EXERCISE PROMPT
Repeat the stretch of entries below from the line with "4.5:1 contrast requirements." through the line with "- **MarketSnapTextField**: Custom". Include both ends and add nothing.
========================================================================
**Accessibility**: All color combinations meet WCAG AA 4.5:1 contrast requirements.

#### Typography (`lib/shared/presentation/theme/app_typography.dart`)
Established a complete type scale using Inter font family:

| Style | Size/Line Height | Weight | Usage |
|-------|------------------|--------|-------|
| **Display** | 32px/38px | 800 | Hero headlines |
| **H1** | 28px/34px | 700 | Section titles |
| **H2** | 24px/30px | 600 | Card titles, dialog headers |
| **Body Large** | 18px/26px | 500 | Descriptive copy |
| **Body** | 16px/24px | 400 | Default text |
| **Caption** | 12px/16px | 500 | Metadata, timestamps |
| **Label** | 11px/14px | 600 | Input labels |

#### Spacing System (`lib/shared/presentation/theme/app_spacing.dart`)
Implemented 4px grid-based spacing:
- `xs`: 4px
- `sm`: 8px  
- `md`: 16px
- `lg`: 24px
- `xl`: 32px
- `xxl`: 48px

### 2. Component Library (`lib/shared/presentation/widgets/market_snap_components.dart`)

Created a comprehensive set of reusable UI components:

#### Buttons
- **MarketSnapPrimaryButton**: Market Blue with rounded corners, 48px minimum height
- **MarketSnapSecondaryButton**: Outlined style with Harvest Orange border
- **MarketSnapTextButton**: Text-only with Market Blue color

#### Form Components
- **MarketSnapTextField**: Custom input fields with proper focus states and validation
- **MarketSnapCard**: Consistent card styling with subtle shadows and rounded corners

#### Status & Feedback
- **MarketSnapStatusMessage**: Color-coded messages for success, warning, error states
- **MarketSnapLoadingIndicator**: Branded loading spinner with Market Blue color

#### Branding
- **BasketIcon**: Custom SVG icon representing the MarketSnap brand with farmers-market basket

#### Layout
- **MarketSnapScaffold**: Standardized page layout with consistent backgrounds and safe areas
========================================================================
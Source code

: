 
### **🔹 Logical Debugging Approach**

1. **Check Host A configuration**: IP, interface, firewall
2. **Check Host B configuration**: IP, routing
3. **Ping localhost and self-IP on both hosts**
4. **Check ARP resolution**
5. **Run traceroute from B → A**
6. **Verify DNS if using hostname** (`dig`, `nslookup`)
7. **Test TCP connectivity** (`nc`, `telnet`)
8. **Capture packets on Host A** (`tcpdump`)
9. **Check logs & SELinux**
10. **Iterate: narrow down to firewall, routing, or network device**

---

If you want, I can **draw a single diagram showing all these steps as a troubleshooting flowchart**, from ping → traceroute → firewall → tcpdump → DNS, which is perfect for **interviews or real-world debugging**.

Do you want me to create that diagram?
========================================================================
RESULT
**Accessibility**: All color combinations meet WCAG AA 4.5:1 contrast requirements.

#### Typography (`lib/shared/presentation/theme/app_typography.dart`)
Established a complete type scale using Inter font family:

| Style | Size/Line Height | Weight | Usage |
|-------|------------------|--------|-------|
| **Display** | 32px/38px | 800 | Hero headlines |
| **H1** | 28px/34px | 700 | Section titles |
| **H2** | 24px/30px | 600 | Card titles, dialog headers |
| **Body Large** | 18px/26px | 500 | Descriptive copy |
| **Body** | 16px/24px | 400 | Default text |
| **Caption** | 12px/16px | 500 | Metadata, timestamps |
| **Label** | 11px/14px | 600 | Input labels |

#### Spacing System (`lib/shared/presentation/theme/app_spacing.dart`)
Implemented 4px grid-based spacing:
- `xs`: 4px
- `sm`: 8px  
- `md`: 16px
- `lg`: 24px
- `xl`: 32px
- `xxl`: 48px

### 2. Component Library (`lib/shared/presentation/widgets/market_snap_components.dart`)

Created a comprehensive set of reusable UI components:

#### Buttons
- **MarketSnapPrimaryButton**: Market Blue with rounded corners, 48px minimum height
- **MarketSnapSecondaryButton**: Outlined style with Harvest Orange border
- **MarketSnapTextButton**: Text-only with Market Blue color

#### Form Components
- **MarketSnapTextField**: Custom input fields with proper focus states and validation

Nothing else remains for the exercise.